All-inclusive gratitude practice

I have taken up my all-inclusive gratitude practice again, and it feels good. In a sense, it feels like coming home.

A conventional gratitude practice is – I assume – more accessible to more people, and it can be very helpful. It helps us find love and a sense of abundance. And yet, it also has a limitation, as all practices do. When I filter and separate out what I am grateful for from the rest of my life, I reinforce my ideas of what’s good and bad, and what I can or should be grateful for. It reinforces a split perception of the world.

An all-inclusive gratitude practice also opens up for love and a sense of abundance. In addition, it helps me soften and question my habitual ideas of good and bad, desirable and undesirable, fortunate and unfortunate. It opens me up for gratitude for all of it, and finding the gifts in it. It invites me to meet all that is with love, and perhaps notice it’s all already love.

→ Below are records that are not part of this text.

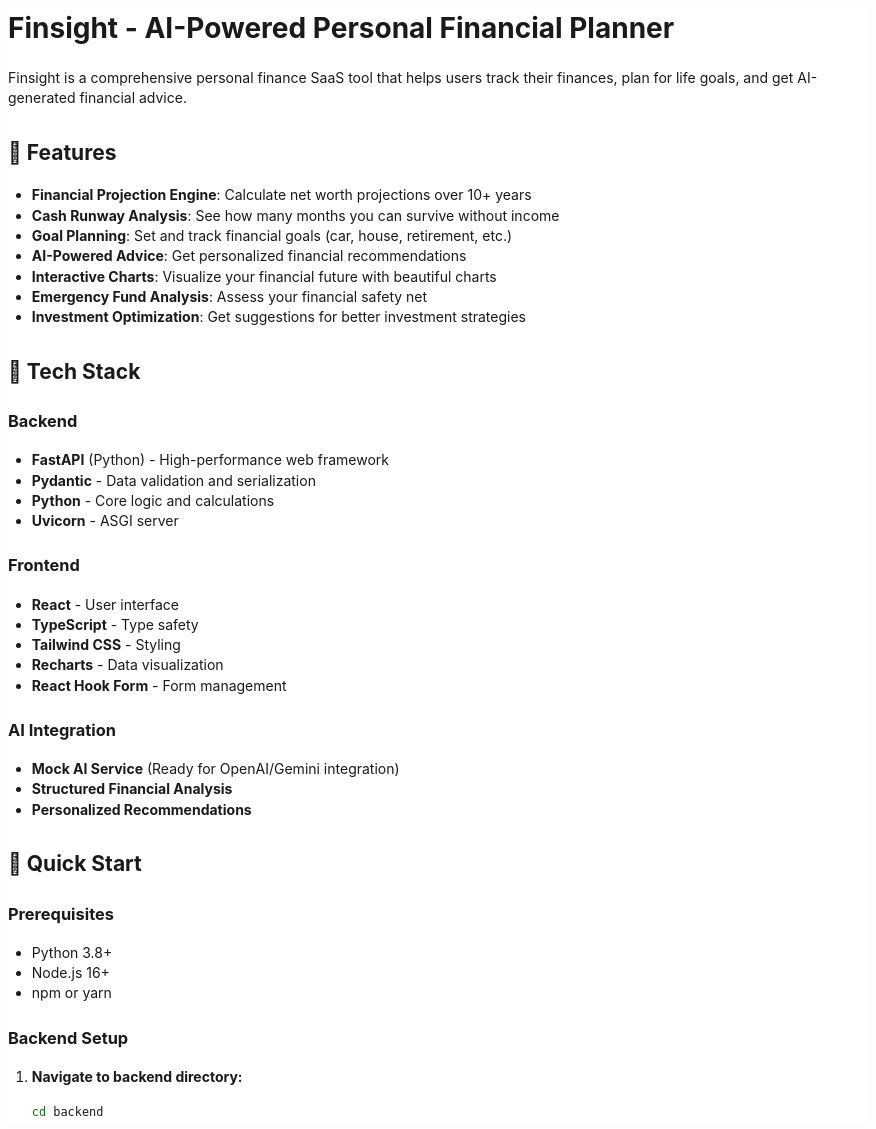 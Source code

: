 # Finsight - AI-Powered Personal Financial Planner

Finsight is a comprehensive personal finance SaaS tool that helps users track their finances, plan for life goals, and get AI-generated financial advice.

## 🎯 Features

- **Financial Projection Engine**: Calculate net worth projections over 10+ years
- **Cash Runway Analysis**: See how many months you can survive without income
- **Goal Planning**: Set and track financial goals (car, house, retirement, etc.)
- **AI-Powered Advice**: Get personalized financial recommendations
- **Interactive Charts**: Visualize your financial future with beautiful charts
- **Emergency Fund Analysis**: Assess your financial safety net
- **Investment Optimization**: Get suggestions for better investment strategies

## 🧱 Tech Stack

### Backend
- **FastAPI** (Python) - High-performance web framework
- **Pydantic** - Data validation and serialization
- **Python** - Core logic and calculations
- **Uvicorn** - ASGI server

### Frontend
- **React** - User interface
- **TypeScript** - Type safety
- **Tailwind CSS** - Styling
- **Recharts** - Data visualization
- **React Hook Form** - Form management

### AI Integration
- **Mock AI Service** (Ready for OpenAI/Gemini integration)
- **Structured Financial Analysis**
- **Personalized Recommendations**

## 🚀 Quick Start

### Prerequisites
- Python 3.8+
- Node.js 16+
- npm or yarn

### Backend Setup

1. **Navigate to backend directory:**
   ```bash
   cd backend
   ```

An all-inclusive gratitude practice will also flush out “what’s left” in me. It helps me see the fears, hopes and beliefs I have about life. I can include these too in the gratitude list, and I can meet it with love and gently explore it in inquiry.

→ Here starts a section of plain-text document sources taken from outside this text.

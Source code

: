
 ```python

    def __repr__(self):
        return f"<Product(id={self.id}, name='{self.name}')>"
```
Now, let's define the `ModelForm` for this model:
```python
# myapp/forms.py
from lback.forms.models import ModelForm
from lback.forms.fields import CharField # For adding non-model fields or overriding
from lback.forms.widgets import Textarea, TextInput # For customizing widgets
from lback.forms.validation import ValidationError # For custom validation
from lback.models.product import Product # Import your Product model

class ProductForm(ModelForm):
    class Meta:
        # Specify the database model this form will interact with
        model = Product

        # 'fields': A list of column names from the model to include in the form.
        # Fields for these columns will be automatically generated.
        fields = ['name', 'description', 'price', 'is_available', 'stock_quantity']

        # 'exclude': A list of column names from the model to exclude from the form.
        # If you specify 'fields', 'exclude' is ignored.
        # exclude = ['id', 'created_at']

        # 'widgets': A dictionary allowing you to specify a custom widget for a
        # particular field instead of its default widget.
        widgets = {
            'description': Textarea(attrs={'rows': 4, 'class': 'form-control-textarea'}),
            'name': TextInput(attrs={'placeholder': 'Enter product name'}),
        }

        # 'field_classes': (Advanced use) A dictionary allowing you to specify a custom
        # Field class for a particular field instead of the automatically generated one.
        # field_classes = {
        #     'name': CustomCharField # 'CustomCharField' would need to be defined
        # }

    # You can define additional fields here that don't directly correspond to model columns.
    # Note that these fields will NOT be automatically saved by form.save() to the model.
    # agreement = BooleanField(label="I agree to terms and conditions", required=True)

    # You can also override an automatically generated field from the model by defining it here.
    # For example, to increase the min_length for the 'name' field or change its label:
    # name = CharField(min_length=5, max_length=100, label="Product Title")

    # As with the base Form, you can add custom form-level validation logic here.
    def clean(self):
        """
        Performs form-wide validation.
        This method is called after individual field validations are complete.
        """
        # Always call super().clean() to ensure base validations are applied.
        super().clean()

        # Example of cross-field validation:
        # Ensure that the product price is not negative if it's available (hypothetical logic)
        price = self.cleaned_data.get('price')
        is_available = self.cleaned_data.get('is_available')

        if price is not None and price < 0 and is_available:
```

As with any all-inclusive practices or views, it opens up another “layer” for in how we perceive the world. I’ll still – hopefully – be a good steward of my own life. I’ll still aim at acting with kindness to myself, others and the world. I’ll still be engaged. Although now from a slightly different place.

To put it metaphorically, the layer of my human self is much the same. There is still a human self here living as best as he can, and from kindness and clarity when possible. And there is another layer here, a layer that softens the split perception and recognizes all as already grace and love, and perhaps even Spirit.

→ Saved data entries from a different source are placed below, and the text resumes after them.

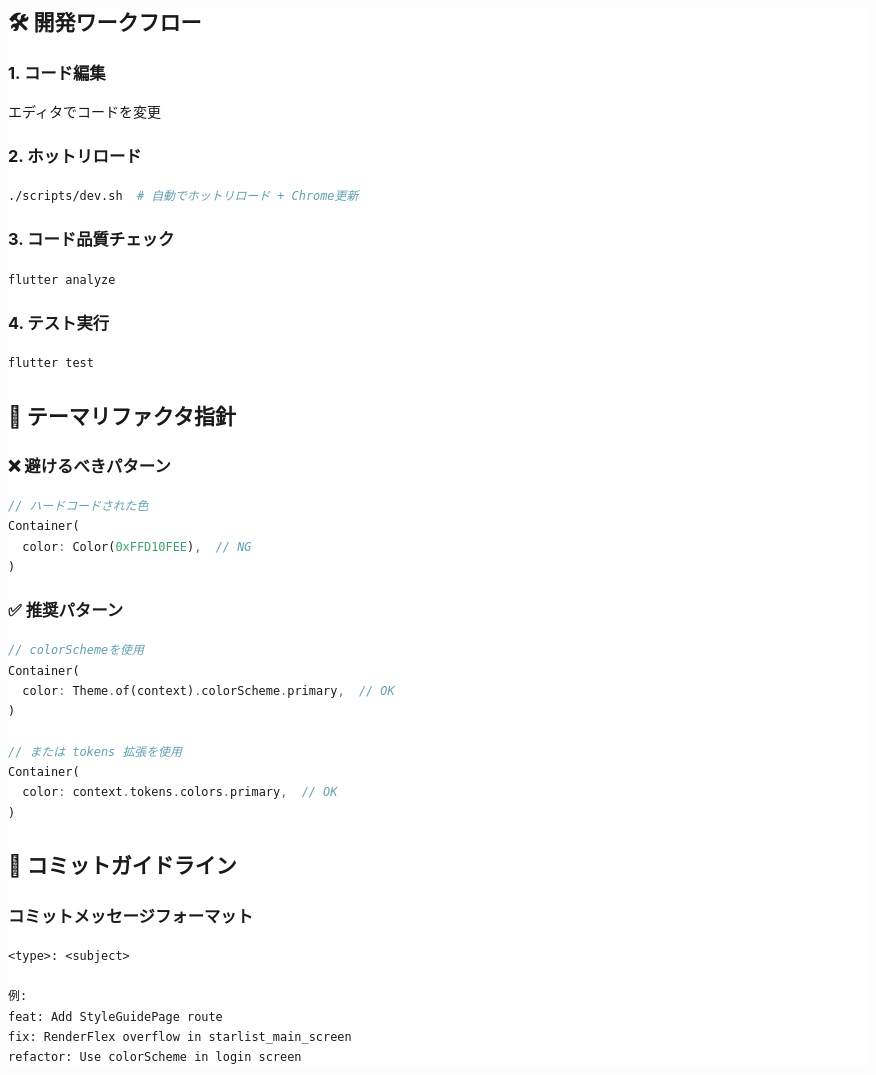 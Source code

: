 ## 🛠️ 開発ワークフロー

### 1. コード編集
エディタでコードを変更

### 2. ホットリロード
```bash
./scripts/dev.sh  # 自動でホットリロード + Chrome更新
```

### 3. コード品質チェック
```bash
flutter analyze
```

### 4. テスト実行
```bash
flutter test
```

## 🎯 テーマリファクタ指針

### ❌ 避けるべきパターン
```dart
// ハードコードされた色
Container(
  color: Color(0xFFD10FEE),  // NG
)
```

### ✅ 推奨パターン
```dart
// colorSchemeを使用
Container(
  color: Theme.of(context).colorScheme.primary,  // OK
)

// または tokens 拡張を使用
Container(
  color: context.tokens.colors.primary,  // OK
)
```

## 📝 コミットガイドライン

### コミットメッセージフォーマット
```
<type>: <subject>

例:
feat: Add StyleGuidePage route
fix: RenderFlex overflow in starlist_main_screen
refactor: Use colorScheme in login screen
```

An example of a conventional gratitude list:

I am grateful for food, clothing and shelter. I am grateful for family and friends. I am grateful for living in a country in peace. I am grateful for being able to rest.

And an all-inclusive gratitude list:

I am grateful for food, clothing and shelter. I am grateful for family and friends. I am grateful for living in a country in peace. I am grateful for being able to rest. I am grateful for brain fog. I am grateful for fatigue. I am grateful for fears about the future. I am grateful for discomfort. I am grateful for the contraction in my throat. I am grateful for wishing I was further ahead.

These lists often include more specific items too.